IFP = pd.read_csv('ifps.csv', encoding='latin1')

# test_data = final_data_transposed.sample(frac = 0.10)
train, test = train_test_split(final_data_transposed, test_size = 0.1)

def build_target_list(df):
    """input: dataframe with ifp values.
        creates list of [1,0,1,0,0...] corresponding to target values
        """
    targets = []
    for ifp in df.index:
        result = IFP.loc[IFP['ifp_id'] == ifp]
        value = result['outcome'] == 'a'
        if value.item():
            targets.append(1)
        else:
            targets.append(0)
    return targets

total_targets = build_target_list(final_data_transposed)

test_targets = build_target_list(test) 
train_targets = build_target_list(train)

# now need to specify targets using vector of ifp_id results
# are columns and rows around the right way now? yes: features are people and ifp_ids are samples

#To do:
# read documentation on sklearn LogisticRegression
# train logistic regression model on all of data
# use PCA weights to modify dataset (how??)


In [42]:
# EXAMPLE
# >>> from sklearn import datasets, linear_model
# >>> from sklearn.model_selection import cross_val_score
# >>> diabetes = datasets.load_diabetes()
# >>> X = diabetes.data[:150]
# >>> y = diabetes.target[:150]
# >>> lasso = linear_model.Lasso()
# >>> print(cross_val_score(lasso, X, y))  


log_reg = LogisticRegression()
scores = cross_val_score(log_reg, final_data_transposed, total_targets)
print(scores.mean(), scores.std())
# print(cross_val_score(log_reg, final_data_transposed, total_targets))

# log_reg.fit(final_data_transposed, total_targets) #weights = PCA vectors? dimensions wrong??

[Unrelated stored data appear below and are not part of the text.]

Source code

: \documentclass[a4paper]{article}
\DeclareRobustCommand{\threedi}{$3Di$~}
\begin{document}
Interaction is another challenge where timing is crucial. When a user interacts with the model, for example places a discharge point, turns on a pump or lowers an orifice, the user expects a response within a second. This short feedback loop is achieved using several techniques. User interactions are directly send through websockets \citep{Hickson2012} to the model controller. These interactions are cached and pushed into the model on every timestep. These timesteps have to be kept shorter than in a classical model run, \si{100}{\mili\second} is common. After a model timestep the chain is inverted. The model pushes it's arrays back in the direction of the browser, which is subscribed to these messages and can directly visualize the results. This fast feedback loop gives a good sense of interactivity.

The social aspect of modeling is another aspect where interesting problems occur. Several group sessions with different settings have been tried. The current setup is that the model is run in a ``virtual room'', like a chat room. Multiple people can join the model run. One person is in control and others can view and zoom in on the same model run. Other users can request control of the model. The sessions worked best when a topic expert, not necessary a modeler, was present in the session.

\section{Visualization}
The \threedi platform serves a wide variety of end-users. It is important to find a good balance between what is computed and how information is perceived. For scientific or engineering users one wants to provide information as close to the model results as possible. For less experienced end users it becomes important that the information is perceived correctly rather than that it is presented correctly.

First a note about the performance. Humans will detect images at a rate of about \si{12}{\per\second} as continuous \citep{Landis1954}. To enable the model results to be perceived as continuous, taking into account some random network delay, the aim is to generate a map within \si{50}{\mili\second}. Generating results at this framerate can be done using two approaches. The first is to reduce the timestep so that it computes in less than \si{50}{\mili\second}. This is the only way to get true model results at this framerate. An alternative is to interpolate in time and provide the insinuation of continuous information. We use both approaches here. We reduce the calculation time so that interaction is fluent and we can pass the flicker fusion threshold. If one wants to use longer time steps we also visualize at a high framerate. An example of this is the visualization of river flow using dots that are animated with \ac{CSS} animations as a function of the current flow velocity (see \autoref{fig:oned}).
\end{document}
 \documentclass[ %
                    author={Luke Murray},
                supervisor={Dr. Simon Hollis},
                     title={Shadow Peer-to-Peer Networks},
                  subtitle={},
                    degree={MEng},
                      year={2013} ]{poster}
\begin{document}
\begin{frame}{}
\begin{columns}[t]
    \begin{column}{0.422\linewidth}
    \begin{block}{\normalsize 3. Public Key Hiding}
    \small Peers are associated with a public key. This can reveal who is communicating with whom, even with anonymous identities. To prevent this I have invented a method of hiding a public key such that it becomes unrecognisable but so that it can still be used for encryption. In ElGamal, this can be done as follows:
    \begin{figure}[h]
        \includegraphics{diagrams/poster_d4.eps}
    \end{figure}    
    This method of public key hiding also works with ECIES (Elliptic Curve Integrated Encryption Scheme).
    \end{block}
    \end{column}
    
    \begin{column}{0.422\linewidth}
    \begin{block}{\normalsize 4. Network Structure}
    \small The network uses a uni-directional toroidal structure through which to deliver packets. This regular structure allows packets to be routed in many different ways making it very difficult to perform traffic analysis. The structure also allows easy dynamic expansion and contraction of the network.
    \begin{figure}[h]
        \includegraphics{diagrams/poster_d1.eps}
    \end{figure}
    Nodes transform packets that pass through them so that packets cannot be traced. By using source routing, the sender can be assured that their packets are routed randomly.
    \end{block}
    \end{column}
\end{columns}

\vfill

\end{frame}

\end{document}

0.909387997623 0.0657378450129


As is evident, using the cross_val_score function, we get relatively high validation scores on the data alone:

[ 0.97058824  0.93939394  0.81818182]

Next we will try using a dataframe consisting of the first couple PCA components.

In [48]:

contestants = []
for tuple in final_data_transposed.columns.values:
    contestants.append(tuple[1])

pca_df = pd.DataFrame(columns = contestants) # len 1972
for i in range(len(pca.components_)):
     pca_df.loc[i] = pca.components_[i]
pca_df.head()
pca_scores = cross_val_score(log_reg, pca_df, total_targets)
print(pca_scores.mean())
#pca seems to do a much worse job:
# %75.01


0.750148544266


In [120]:
import numpy as np
## Here is attempt at Cross Validation
n = 100 # not sure if this should be no. ifps(100) or no. individuals(1972)
kf_10 = cross_validation.KFold(n,n_folds=10,shuffle=True,random_state=2)
mean_squared_errors = []

score = -1*cross_validationscore = -1*cross_validation.cross_val_score(log_reg, np.ones((n,1)), y.ravel(), cv=kf_10, scoring='mean_squared_error').mean()    
mse.append(score) 

SyntaxError: can't assign to operator (<ipython-input-120-0618da1eecbe>, line 7)

Here is where we see briefly if the predictions by the logistic regression model
are correct.
We take the first row of the train set, and then see simply if the prediction matches
the actual outcome

In [95]:
prediction = log_reg.predict(train.iloc[0])
print('prediction: ',prediction)
result = IFP.loc[IFP['ifp_id'] == '1017-0']
value = result['outcome'] == 'a'
print('actual: ',value.item())

prediction:  [0]
actual:  False




In [100]:
from sklearn import metrics, cross_validation
predicted = cross_validation.cross_val_predict(LogisticRegression(), train, train_targets, cv=10)
print (metrics.accuracy_score(train_targets, predicted))

0.922222222222